[Saved data entries]
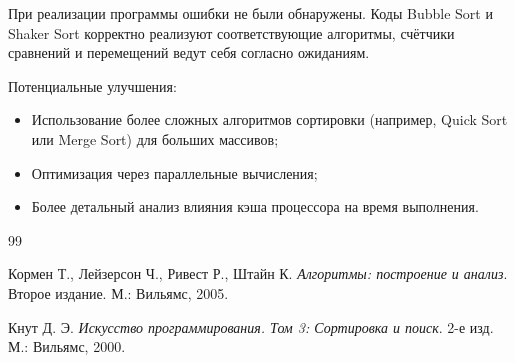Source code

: \documentclass[a4paper,12pt,titlepage]{article}
\begin{document}
При реализации программы ошибки не были обнаружены. Коды Bubble Sort и Shaker Sort корректно реализуют соответствующие алгоритмы, счётчики сравнений и перемещений ведут себя согласно ожиданиям.

Потенциальные улучшения:
\begin{itemize}
    \item Использование более сложных алгоритмов сортировки (например, Quick Sort или Merge Sort) для больших массивов;
    \item Оптимизация через параллельные вычисления;
    \item Более детальный анализ влияния кэша процессора на время выполнения.
\end{itemize}

\newpage

\begin{raggedright}
\begin{thebibliography}{99}

 Кормен Т., Лейзерсон Ч., Ривест Р., Штайн К. 
    \textit{Алгоритмы: построение и анализ}. 
    Второе издание. М.: Вильямс, 2005.

 Кнут Д. Э. 
    \textit{Искусство программирования. Том 3: Сортировка и поиск}. 
    2-е изд. М.: Вильямс, 2000.

\end{thebibliography}
\end{raggedright}
\end{document}
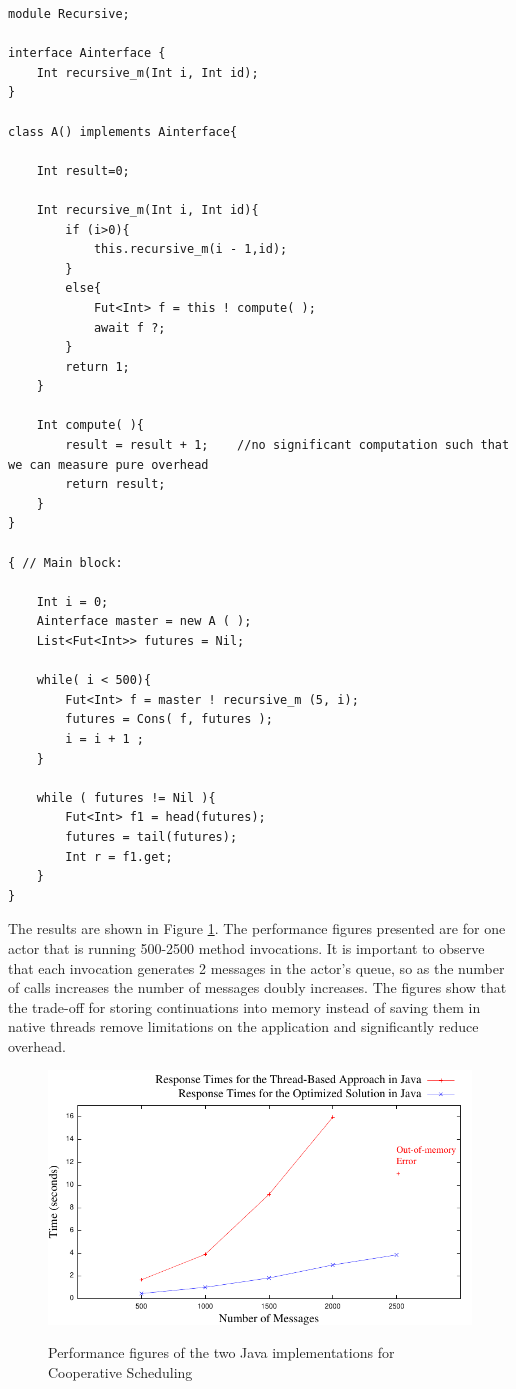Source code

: \begin{lstlisting}[caption= ABS Example, label=absex]
module Recursive;

interface Ainterface {
	Int recursive_m(Int i, Int id);
}

class A() implements Ainterface{

	Int result=0;
	
	Int recursive_m(Int i, Int id){
		if (i>0){
			this.recursive_m(i - 1,id);	
		}
		else{
			Fut<Int> f = this ! compute( );
			await f ?;
		}
		return 1;
	}
	
	Int compute( ){
		result = result + 1;	//no significant computation such that we can measure pure overhead
		return result;
	}
}

{ // Main block:

	Int i = 0;	
	Ainterface master = new A ( );
	List<Fut<Int>> futures = Nil;
	
	while( i < 500){		
		Fut<Int> f = master ! recursive_m (5, i);
		futures = Cons( f, futures );
		i = i + 1 ;
	}
	
	while ( futures != Nil ){
		Fut<Int> f1 = head(futures);
		futures = tail(futures);
		Int r = f1.get;
	}
}
\end{lstlisting}

\par The results are shown in Figure \ref{jj}.  The performance figures presented are for one actor that is running 500-2500 method invocations. It is important to observe that each invocation generates 2 messages in the actor's queue, so as the number of calls increases the number of messages doubly increases. The figures show that the trade-off for storing continuations into memory instead of saving them in native threads remove limitations on the application and significantly reduce overhead.


\begin{figure}
	\caption{Performance figures of the two Java implementations for Cooperative Scheduling}
	\centering
	\includegraphics[scale=0.8]{jaj8.pdf}
	\label{jj}
\end{figure}

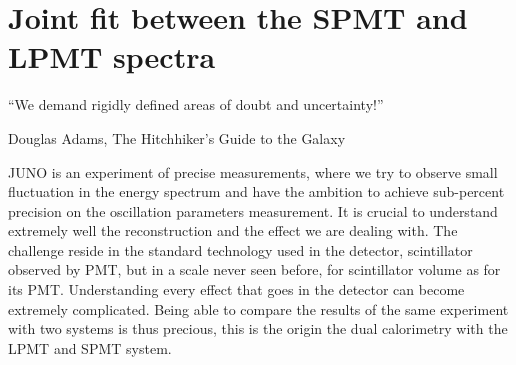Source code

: \documentclass[../main.tex]{subfiles}
\begin{document}
\chapter{Joint fit between the SPMT and LPMT spectra}
\epigraph{``We demand rigidly defined areas of doubt and uncertainty!''}{Douglas Adams, The Hitchhiker’s Guide to the Galaxy}
\label{sec:joint_fit}
%
%
%
%
%
%
%

JUNO is an experiment of precise measurements, where we try to observe small fluctuation in the energy spectrum and have the ambition to achieve sub-percent precision on the oscillation parameters measurement. It is crucial to understand extremely well the reconstruction and the effect we are dealing with. The challenge reside in the standard technology used in the detector, scintillator observed by PMT, but in a scale never seen before, for scintillator volume as for its PMT. Understanding every effect that goes in the detector can become extremely complicated. Being able to compare the results of the same experiment with two systems is thus precious, this is the origin the dual calorimetry with the LPMT and SPMT system.
\end{document}
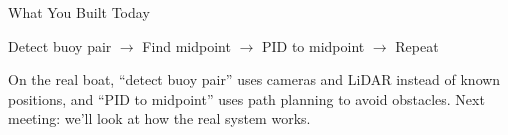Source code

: \documentclass[aspectratio=169]{beamer}
\begin{document}
\begin{frame}{What You Built Today}
    \begin{center}
        \Large
        Detect buoy pair $\rightarrow$ Find midpoint $\rightarrow$ PID to midpoint $\rightarrow$ Repeat
    \end{center}
    \vfill
    On the real boat, ``detect buoy pair'' uses cameras and LiDAR instead of known positions, and ``PID to midpoint'' uses path planning to avoid obstacles.
    \vfill
    Next meeting: we'll look at how the real system works.
\end{frame}
\end{document}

◆ WHAT TO WORK ON ◆
Every line above should be duplicated exactly; the pictures are to be left out.

◆ WRITTEN ANSWER ◆
Source code

: \documentclass[a4paper,12pt,titlepage]{article}
\begin{document}
При реализации программы ошибки не были обнаружены. Коды Bubble Sort и Shaker Sort корректно реализуют соответствующие алгоритмы, счётчики сравнений и перемещений ведут себя согласно ожиданиям.

Потенциальные улучшения:
\begin{itemize}
    \item Использование более сложных алгоритмов сортировки (например, Quick Sort или Merge Sort) для больших массивов;
    \item Оптимизация через параллельные вычисления;
    \item Более детальный анализ влияния кэша процессора на время выполнения.
\end{itemize}

\newpage

\begin{raggedright}
\begin{thebibliography}{99}

 Кормен Т., Лейзерсон Ч., Ривест Р., Штайн К. 
    \textit{Алгоритмы: построение и анализ}. 
    Второе издание. М.: Вильямс, 2005.

 Кнут Д. Э. 
    \textit{Искусство программирования. Том 3: Сортировка и поиск}. 
    2-е изд. М.: Вильямс, 2000.

\end{thebibliography}
\end{raggedright}
\end{document}
Source code

: \begin{lstlisting}[caption= ABS Example, label=absex]
module Recursive;

interface Ainterface {
	Int recursive_m(Int i, Int id);
}

class A() implements Ainterface{

	Int result=0;
	
	Int recursive_m(Int i, Int id){
		if (i>0){
			this.recursive_m(i - 1,id);	
		}
		else{
			Fut<Int> f = this ! compute( );
			await f ?;
		}
		return 1;
	}
	
	Int compute( ){
		result = result + 1;	//no significant computation such that we can measure pure overhead
		return result;
	}
}

{ // Main block:

	Int i = 0;	
	Ainterface master = new A ( );
	List<Fut<Int>> futures = Nil;
	
	while( i < 500){		
		Fut<Int> f = master ! recursive_m (5, i);
		futures = Cons( f, futures );
		i = i + 1 ;
	}
	
	while ( futures != Nil ){
		Fut<Int> f1 = head(futures);
		futures = tail(futures);
		Int r = f1.get;
	}
}
\end{lstlisting}

\par The results are shown in Figure \ref{jj}.  The performance figures presented are for one actor that is running 500-2500 method invocations. It is important to observe that each invocation generates 2 messages in the actor's queue, so as the number of calls increases the number of messages doubly increases. The figures show that the trade-off for storing continuations into memory instead of saving them in native threads remove limitations on the application and significantly reduce overhead.


\begin{figure}
	\caption{Performance figures of the two Java implementations for Cooperative Scheduling}
	\centering
	\includegraphics[scale=0.8]{jaj8.pdf}
	\label{jj}
\end{figure}

Source code

: \documentclass[../main.tex]{subfiles}
\begin{document}
\chapter{Joint fit between the SPMT and LPMT spectra}
\epigraph{``We demand rigidly defined areas of doubt and uncertainty!''}{Douglas Adams, The Hitchhiker’s Guide to the Galaxy}
\label{sec:joint_fit}
%
%
%
%
%
%
%

JUNO is an experiment of precise measurements, where we try to observe small fluctuation in the energy spectrum and have the ambition to achieve sub-percent precision on the oscillation parameters measurement. It is crucial to understand extremely well the reconstruction and the effect we are dealing with. The challenge reside in the standard technology used in the detector, scintillator observed by PMT, but in a scale never seen before, for scintillator volume as for its PMT. Understanding every effect that goes in the detector can become extremely complicated. Being able to compare the results of the same experiment with two systems is thus precious, this is the origin the dual calorimetry with the LPMT and SPMT system.
\end{document}
Source code

: \documentclass[aspectratio=169]{beamer}
\begin{document}
\begin{frame}{What You Built Today}
    \begin{center}
        \Large
        Detect buoy pair $\rightarrow$ Find midpoint $\rightarrow$ PID to midpoint $\rightarrow$ Repeat
    \end{center}
    \vfill
    On the real boat, ``detect buoy pair'' uses cameras and LiDAR instead of known positions, and ``PID to midpoint'' uses path planning to avoid obstacles.
    \vfill
    Next meeting: we'll look at how the real system works.
\end{frame}
\end{document}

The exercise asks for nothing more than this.